Als ich in der letzten Woche virtuell täglich von einer Transfermeldung begrüßt wurde, die mir wieder und wieder eine Rückkehr eines ehemaligen Alemannen verkündete, war ich ziemlich entzückt, weil diese Meldungen so ganz anders waren, als ich das von mir oder von anderen Vereinen bisher kannte. Bring die Jungs von früher wieder zusammen. Genau diesen Angang predige ich nun schon seit Jahren an den Theken dieser Fußballwelt. Nur ein bisschen mehr Identifikation, ein bisschen mehr Verbundenheit, ein bisschen mehr Loyalität in die Transferpolitik und schon läuft die Sache wie ein Länderspiel. Ein denkbar einfaches Rezept ist das eigentlich, das aber irgendwie nirgends wirklich praktiziert wird, nicht mal in der Voreifel. Und jetzt geht ausgerechnet Alemannia diesen in jeder Hinsicht vielversprechenden Weg, holt fast nur Spieler aus der Region, die das gelbe oder schwarze Trikot schon einmal getragen haben, sei es in der Jugend oder später. Ich bin ehrlich: Da geht mir einer ab! Sollen die anderen in den anderen Sphären doch versinken in ihrem Protz und weiter ihre 50 bis 60 Millionen auf den Tisch legen, nur um den Trainer zu wechseln. Pffft, wir machen es anders, sind der Gegenentwurf – klar, notgedrungen sind wir das. Na und? Notgedrungen war die Sache mit meinem Knie auch und trotzdem das Beste, was dem Fußballstandort Stockheim passieren konnte.

Denn was zählt sind am Ende die unbestechlichen Fakten. Und am Tivoli heißen die Winter, Müller, Strujic und Afamefuna. Und die klingen doch gar nicht mal schlecht, vor allem in einer Phase, in der man als Alemanne definitiv mehr von der Zukunft zehrt als von der Gegenwart. Obwohl, wann war das noch mal anders? Egal. Für solche Gedanken habe ich jetzt keine Zeit. Ich muss in die Recherche einsteigen, alte Kader studieren, Verfügbarkeiten checken, Vertragslaufzeiten justieren. Denn wer wäre man, wenn man nicht gleich mal das Internet nach ehemaligen Spielern abgrasen würde, die zurück an den Tivoli gehören wie der viel zitierte Arsch auf den berühmten Eimer? Und was man da nicht alles so erfährt: richtig geilen Scheiß! Zum Beispiel, dass Marco Högers Vertrag in Mannheim im Sommer ausläuft, während Rafael Garcia bei den Kickers aus Offenbach noch bis 2024 gebunden ist. Tobias Feisthammel dagegen hat mittlerweile schon stattliche 35 Jahre auf seinem Verteidiger-Buckel und dürfte sich längst in diesem Verein namens SV Breuningsweiler ganz gut aufgehoben fühlen, was jedenfalls erklären würde, dass er dort nun schon seit drei Jahren kickt. Kevin Kratz hat die Schuhe an den Nagel gehangen, im Gegensatz zu Marcus Hoffmann, dessen Arbeitspapier wie das von Höger, in drei Monaten endet und der im gleichen Alter wie Feisthammel ist, aber nicht mal einen Berater hat. Good old Dario Schumacher ist im besten Fußballalter, was dem 1. FC Bocholt momentan, aber auch nicht wirklich weiterhilft. Sascha Marquet? Steht ja eh schon in den einschlägigen Notizbüchern. Tobi Mohr und Nazim Sangare sind leider in anderen Sphären unterwegs und Marco Neppe tapeziert sein Büro mittlerweile an der Säbener Straße in München anstatt an der Krefelder in Aachen. Machste nix. 

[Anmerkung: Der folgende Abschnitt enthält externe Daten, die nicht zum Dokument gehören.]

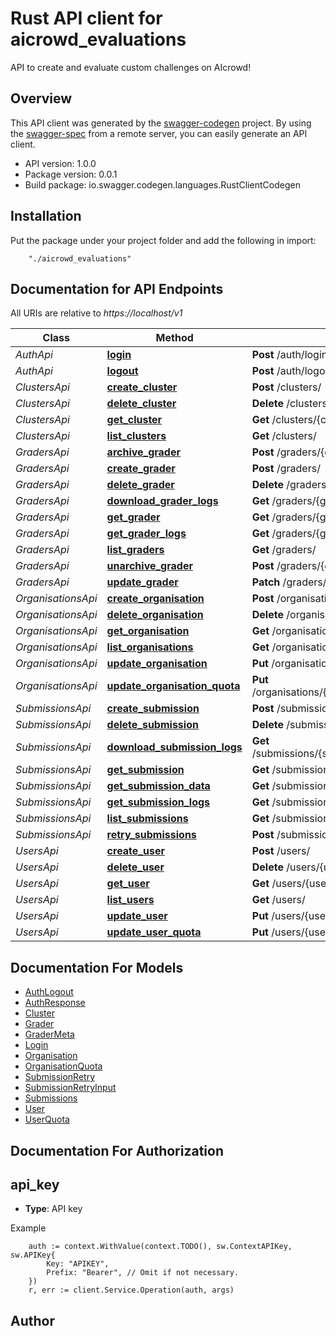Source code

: # Rust API client for aicrowd_evaluations

API to create and evaluate custom challenges on AIcrowd!

## Overview
This API client was generated by the [swagger-codegen](https://github.com/swagger-api/swagger-codegen) project.  By using the [swagger-spec](https://github.com/swagger-api/swagger-spec) from a remote server, you can easily generate an API client.

- API version: 1.0.0
- Package version: 0.0.1
- Build package: io.swagger.codegen.languages.RustClientCodegen

## Installation
Put the package under your project folder and add the following in import:
```
    "./aicrowd_evaluations"
```

## Documentation for API Endpoints

All URIs are relative to *https://localhost/v1*

Class | Method | HTTP request | Description
------------ | ------------- | ------------- | -------------
*AuthApi* | [**login**](docs/AuthApi.md#login) | **Post** /auth/login | 
*AuthApi* | [**logout**](docs/AuthApi.md#logout) | **Post** /auth/logout | 
*ClustersApi* | [**create_cluster**](docs/ClustersApi.md#create_cluster) | **Post** /clusters/ | 
*ClustersApi* | [**delete_cluster**](docs/ClustersApi.md#delete_cluster) | **Delete** /clusters/{cluster_id} | 
*ClustersApi* | [**get_cluster**](docs/ClustersApi.md#get_cluster) | **Get** /clusters/{cluster_id} | 
*ClustersApi* | [**list_clusters**](docs/ClustersApi.md#list_clusters) | **Get** /clusters/ | 
*GradersApi* | [**archive_grader**](docs/GradersApi.md#archive_grader) | **Post** /graders/{grader_id}/archive | 
*GradersApi* | [**create_grader**](docs/GradersApi.md#create_grader) | **Post** /graders/ | 
*GradersApi* | [**delete_grader**](docs/GradersApi.md#delete_grader) | **Delete** /graders/{grader_id} | 
*GradersApi* | [**download_grader_logs**](docs/GradersApi.md#download_grader_logs) | **Get** /graders/{grader_id}/logs/download | 
*GradersApi* | [**get_grader**](docs/GradersApi.md#get_grader) | **Get** /graders/{grader_id} | 
*GradersApi* | [**get_grader_logs**](docs/GradersApi.md#get_grader_logs) | **Get** /graders/{grader_id}/logs | 
*GradersApi* | [**list_graders**](docs/GradersApi.md#list_graders) | **Get** /graders/ | 
*GradersApi* | [**unarchive_grader**](docs/GradersApi.md#unarchive_grader) | **Post** /graders/{grader_id}/unarchive | 
*GradersApi* | [**update_grader**](docs/GradersApi.md#update_grader) | **Patch** /graders/{grader_id} | 
*OrganisationsApi* | [**create_organisation**](docs/OrganisationsApi.md#create_organisation) | **Post** /organisations/ | 
*OrganisationsApi* | [**delete_organisation**](docs/OrganisationsApi.md#delete_organisation) | **Delete** /organisations/{organisation_id} | 
*OrganisationsApi* | [**get_organisation**](docs/OrganisationsApi.md#get_organisation) | **Get** /organisations/{organisation_id} | 
*OrganisationsApi* | [**list_organisations**](docs/OrganisationsApi.md#list_organisations) | **Get** /organisations/ | 
*OrganisationsApi* | [**update_organisation**](docs/OrganisationsApi.md#update_organisation) | **Put** /organisations/{organisation_id} | 
*OrganisationsApi* | [**update_organisation_quota**](docs/OrganisationsApi.md#update_organisation_quota) | **Put** /organisations/{organisation_id}/addquota | 
*SubmissionsApi* | [**create_submission**](docs/SubmissionsApi.md#create_submission) | **Post** /submissions/ | 
*SubmissionsApi* | [**delete_submission**](docs/SubmissionsApi.md#delete_submission) | **Delete** /submissions/{submission_id} | 
*SubmissionsApi* | [**download_submission_logs**](docs/SubmissionsApi.md#download_submission_logs) | **Get** /submissions/{submission_id}/logs/download | 
*SubmissionsApi* | [**get_submission**](docs/SubmissionsApi.md#get_submission) | **Get** /submissions/{submission_id} | 
*SubmissionsApi* | [**get_submission_data**](docs/SubmissionsApi.md#get_submission_data) | **Get** /submissions/{submission_id}/data | 
*SubmissionsApi* | [**get_submission_logs**](docs/SubmissionsApi.md#get_submission_logs) | **Get** /submissions/{submission_id}/logs | 
*SubmissionsApi* | [**list_submissions**](docs/SubmissionsApi.md#list_submissions) | **Get** /submissions/ | 
*SubmissionsApi* | [**retry_submissions**](docs/SubmissionsApi.md#retry_submissions) | **Post** /submissions/retry | 
*UsersApi* | [**create_user**](docs/UsersApi.md#create_user) | **Post** /users/ | 
*UsersApi* | [**delete_user**](docs/UsersApi.md#delete_user) | **Delete** /users/{user_id} | 
*UsersApi* | [**get_user**](docs/UsersApi.md#get_user) | **Get** /users/{user_id} | 
*UsersApi* | [**list_users**](docs/UsersApi.md#list_users) | **Get** /users/ | 
*UsersApi* | [**update_user**](docs/UsersApi.md#update_user) | **Put** /users/{user_id} | 
*UsersApi* | [**update_user_quota**](docs/UsersApi.md#update_user_quota) | **Put** /users/{user_id}/addquota | 


## Documentation For Models

 - [AuthLogout](docs/AuthLogout.md)
 - [AuthResponse](docs/AuthResponse.md)
 - [Cluster](docs/Cluster.md)
 - [Grader](docs/Grader.md)
 - [GraderMeta](docs/GraderMeta.md)
 - [Login](docs/Login.md)
 - [Organisation](docs/Organisation.md)
 - [OrganisationQuota](docs/OrganisationQuota.md)
 - [SubmissionRetry](docs/SubmissionRetry.md)
 - [SubmissionRetryInput](docs/SubmissionRetryInput.md)
 - [Submissions](docs/Submissions.md)
 - [User](docs/User.md)
 - [UserQuota](docs/UserQuota.md)


## Documentation For Authorization

## api_key
- **Type**: API key 

Example
```
	auth := context.WithValue(context.TODO(), sw.ContextAPIKey, sw.APIKey{
		Key: "APIKEY",
		Prefix: "Bearer", // Omit if not necessary.
	})
    r, err := client.Service.Operation(auth, args)
```

## Author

Kann richtig Spaß machen, so eine Reise durch die Vergangenheit. Man kommt auf die geilsten Ideen. Thorsten Frings als Trainer für die C-Jugend – „derzeit vereinslos“ sagt transfermarkt.de und die müssen es wissen. Vielleicht schnürt „der Lutscher“ ja auch noch mal selbst die Schuhe? Dann würde ich es mir doch glatt auch noch mal überlegen. Denn mal ganz nebenbei: Ich wäre ziemlich ablösefrei gerade. Ich sag´s nur, weil da weiß nicht mal transfermarkt.de was von. Aber vielleicht ist Frings dann doch die bessere Wahl. Oder Höger. Oder Garcia. Oder Hoffmann. Und wie sie alle heißen – all die geilen Gegenentwürfe. 

Diese Kolumne erschien anläßlich des Heimspiels der wunderbaren Alemannia aus Aachen gegen den SV Straelen im April 2023.